→ Work to be completed
Go through the data and copy each line where the string "manipulator" appears.
Data START
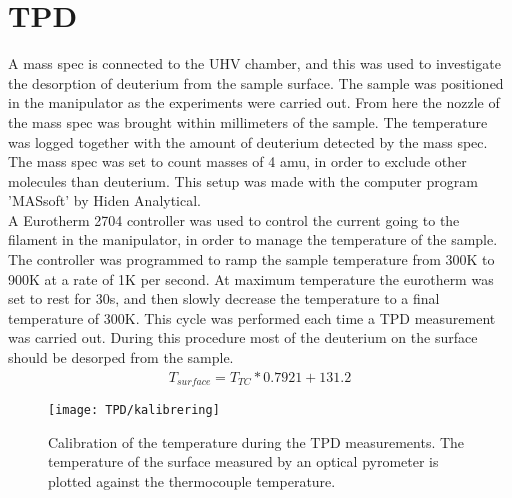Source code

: \section{TPD}

A mass spec is connected to the UHV chamber, and this was used to investigate the desorption of deuterium from the sample surface. The sample was positioned in the manipulator as the experiments were carried out. From here the nozzle of the mass spec was brought within millimeters of the sample. The temperature was logged together with the amount of deuterium detected by the mass spec. The mass spec was set to count masses of 4 amu, in order to exclude other molecules than deuterium. This setup was made with the computer program 'MASsoft' by Hiden Analytical.\\
A Eurotherm 2704 controller was used to control the current going to the filament in the manipulator, in order to manage the temperature of the sample. The controller was programmed to ramp the sample temperature from 300K to 900K at a rate of 1K per second. At maximum temperature the eurotherm was set to rest for 30s, and then slowly decrease the temperature to a final temperature of 300K. This cycle was performed each time a TPD measurement was carried out. During this procedure most of the deuterium on the surface should be desorped from the sample.\\
\begin{align*}
  T_{surface} = T_{TC} * 0.7921 + 131.2
\end{align*}
\begin{figure}
  \centering
  \texttt{[image: TPD/kalibrering]}
  \caption{Calibration of the temperature during the TPD measurements. The temperature of the surface measured by an optical pyrometer is plotted against the thermocouple temperature.}
  \label{TPDcalibration}
\end{figure}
Data END
→ Exercise answer
A mass spec is connected to the UHV chamber, and this was used to investigate the desorption of deuterium from the sample surface. The sample was positioned in the manipulator as the experiments were carried out. From here the nozzle of the mass spec was brought within millimeters of the sample. The temperature was logged together with the amount of deuterium detected by the mass spec. The mass spec was set to count masses of 4 amu, in order to exclude other molecules than deuterium. This setup was made with the computer program 'MASsoft' by Hiden Analytical.\\
A Eurotherm 2704 controller was used to control the current going to the filament in the manipulator, in order to manage the temperature of the sample. The controller was programmed to ramp the sample temperature from 300K to 900K at a rate of 1K per second. At maximum temperature the eurotherm was set to rest for 30s, and then slowly decrease the temperature to a final temperature of 300K. This cycle was performed each time a TPD measurement was carried out. During this procedure most of the deuterium on the surface should be desorped from the sample.\\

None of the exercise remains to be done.